Andy’s enjoying his job so much. I am just so thankful. The last job was so hard on him. I felt like it was slowly killing him and our marriage. But I couldn’t say anything because you don’t bite the hand that feeds you- and that goes for Andy and the company in my case. Men hold such pride in their jobs so you have to walk a very fine, sensitive line when talking about their work. I’ve always made a strong point to let him tell me anything he does or doesn’t want to tell me and to just sit and listen and either praise God it is going so well or pray fervently that God would send him something better- something he deserves.
And for me, besides the identity struggle of the work/home life, I am doing well. I kind of enjoy this time of being unknown to anyone. Besides my family, no one expects anything of me. No one is disappointed by me. No one wants me to be someone I’m not. I don’t have to put on a good face 24/7 to new friends. It is just kinda nice.

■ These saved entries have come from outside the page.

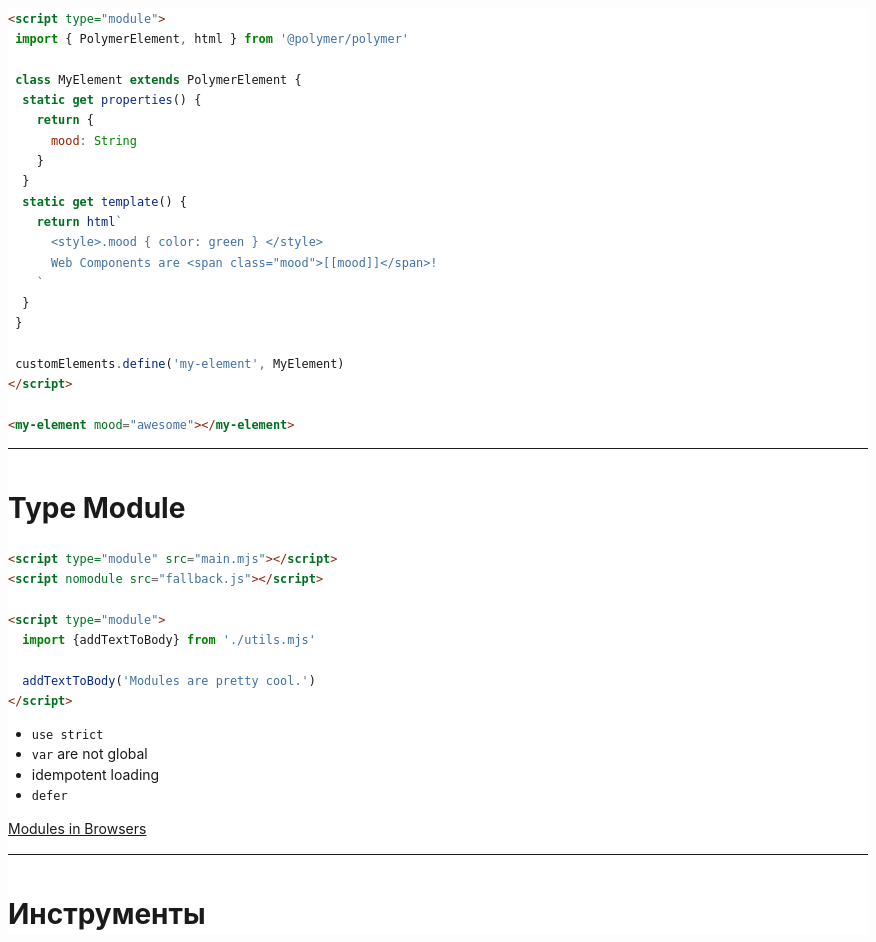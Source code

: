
 ```html
<script type="module">
 import { PolymerElement, html } from '@polymer/polymer'

 class MyElement extends PolymerElement {
  static get properties() { 
    return { 
      mood: String 
    }
  }
  static get template() {
    return html`
      <style>.mood { color: green } </style>
      Web Components are <span class="mood">[[mood]]</span>!
    `
  }
 }

 customElements.define('my-element', MyElement)
</script>

<my-element mood="awesome"></my-element>
```

---

# Type Module

```html
<script type="module" src="main.mjs"></script>
<script nomodule src="fallback.js"></script>

<script type="module">
  import {addTextToBody} from './utils.mjs'

  addTextToBody('Modules are pretty cool.')
</script>
```

- `use strict` 
- `var` are not global
- idempotent loading
- `defer`

[Modules in Browsers](https://cdn.rawgit.com/jakearchibald/6110fb6df717ebca44c2e40814cc12af/raw/7fc79ed89199c2512a4579c9a3ba19f72c219bd8/
)

---

# Инструменты
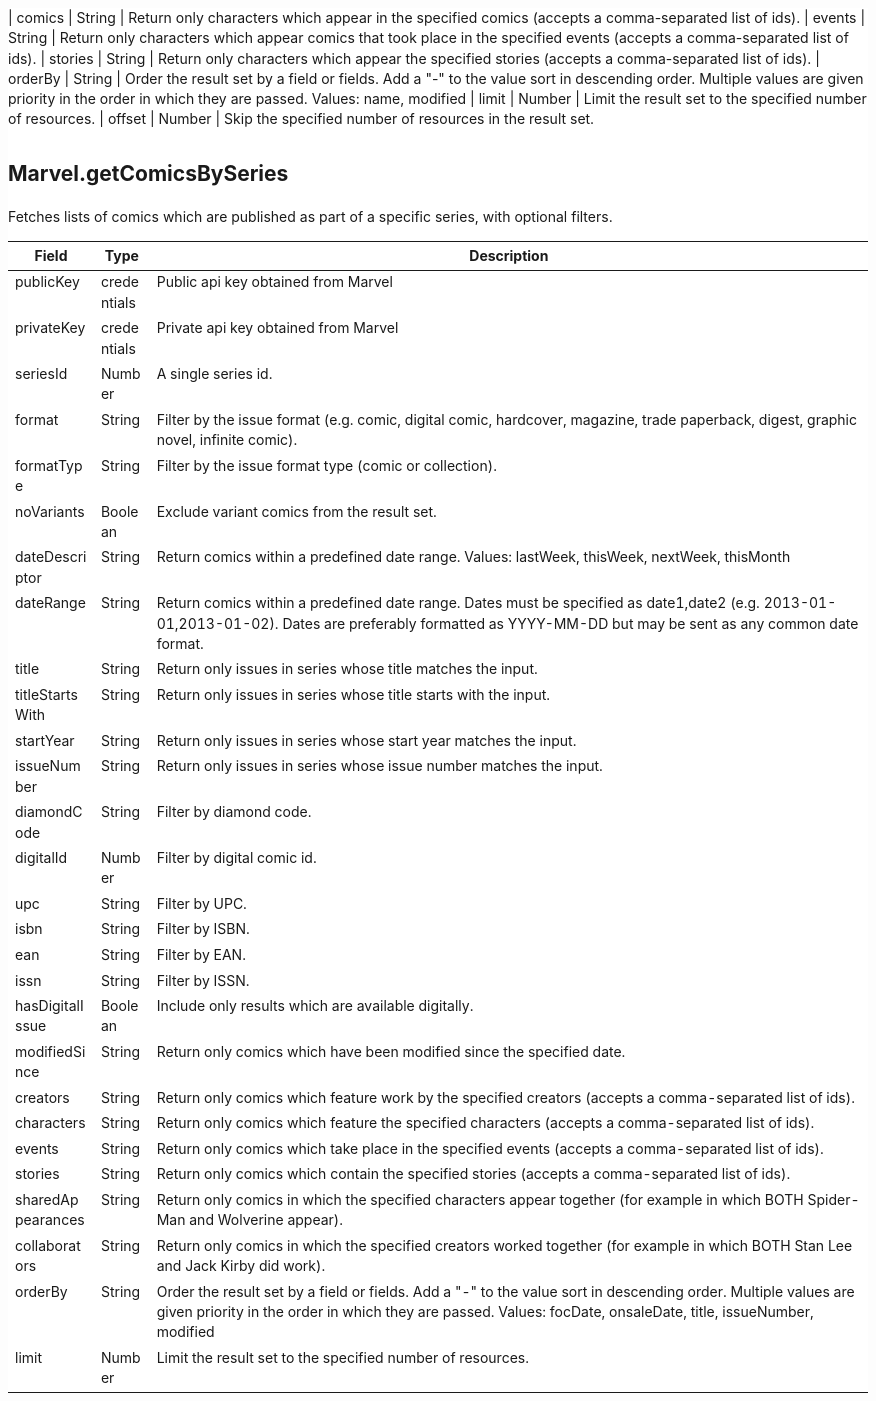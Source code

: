 | comics        | String     | Return only characters which appear in the specified comics (accepts a comma-separated list of ids).
| events        | String     | Return only characters which appear comics that took place in the specified events (accepts a comma-separated list of ids).
| stories       | String     | Return only characters which appear the specified stories (accepts a comma-separated list of ids).
| orderBy       | String     | Order the result set by a field or fields. Add a "-" to the value sort in descending order. Multiple values are given priority in the order in which they are passed. Values: name, modified
| limit         | Number     | Limit the result set to the specified number of resources.
| offset        | Number     | Skip the specified number of resources in the result set.

## Marvel.getComicsBySeries
Fetches lists of comics which are published as part of a specific series, with optional filters.

| Field            | Type       | Description
|------------------|------------|----------
| publicKey        | credentials| Public api key obtained from Marvel
| privateKey       | credentials| Private api key obtained from Marvel
| seriesId         | Number     | A single series id.
| format           | String     | Filter by the issue format (e.g. comic, digital comic, hardcover, magazine, trade paperback, digest, graphic novel, infinite comic).
| formatType       | String     | Filter by the issue format type (comic or collection).
| noVariants       | Boolean    | Exclude variant comics from the result set.
| dateDescriptor   | String     | Return comics within a predefined date range. Values: lastWeek, thisWeek, nextWeek, thisMonth
| dateRange        | String     | Return comics within a predefined date range. Dates must be specified as date1,date2 (e.g. 2013-01-01,2013-01-02). Dates are preferably formatted as YYYY-MM-DD but may be sent as any common date format.
| title            | String     | Return only issues in series whose title matches the input.
| titleStartsWith  | String     | Return only issues in series whose title starts with the input.
| startYear        | String     | Return only issues in series whose start year matches the input.
| issueNumber      | String     | Return only issues in series whose issue number matches the input.
| diamondCode      | String     | Filter by diamond code.
| digitalId        | Number     | Filter by digital comic id.
| upc              | String     | Filter by UPC.
| isbn             | String     | Filter by ISBN.
| ean              | String     | Filter by EAN.
| issn             | String     | Filter by ISSN.
| hasDigitalIssue  | Boolean    | Include only results which are available digitally.
| modifiedSince    | String     | Return only comics which have been modified since the specified date.
| creators         | String     | Return only comics which feature work by the specified creators (accepts a comma-separated list of ids).
| characters       | String     | Return only comics which feature the specified characters (accepts a comma-separated list of ids).
| events           | String     | Return only comics which take place in the specified events (accepts a comma-separated list of ids).
| stories          | String     | Return only comics which contain the specified stories (accepts a comma-separated list of ids).
| sharedAppearances| String     | Return only comics in which the specified characters appear together (for example in which BOTH Spider-Man and Wolverine appear).
| collaborators    | String     | Return only comics in which the specified creators worked together (for example in which BOTH Stan Lee and Jack Kirby did work).
| orderBy          | String     | Order the result set by a field or fields. Add a "-" to the value sort in descending order. Multiple values are given priority in the order in which they are passed. Values: focDate, onsaleDate, title, issueNumber, modified
| limit            | Number     | Limit the result set to the specified number of resources.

I am, however, longing beyond longing to find a church. I know a lot of these struggles come from the fact that we have been out of church for the longest period since well before kids. Our marriage and parenting is so much better when we are involved in a church body and are striving to learn and grow in our walk with Christ. So the great Church Search begins this Sunday. Will update you with that later.
One last note before I go- I want to apologize for my last blog. I made a joke that was tacky and careless. The chicken crap was crazy, yes, but I shouldn’t have joked about it as much as I did. I hurt someone’s feelings and I am sorry. Hopefully she will accept my apology and know that my humor didn’t translate on the blog… the blog I had no idea she read which was also careless of me. I’m not about bullying or making crude jokes on the blog so I don’t know what got into me.
When I get all the boxes unpacked I’ll give you a tour of our apartment. The girls think it is fun for now, so that is good! And we have a pool like I promised Rory. Win-win.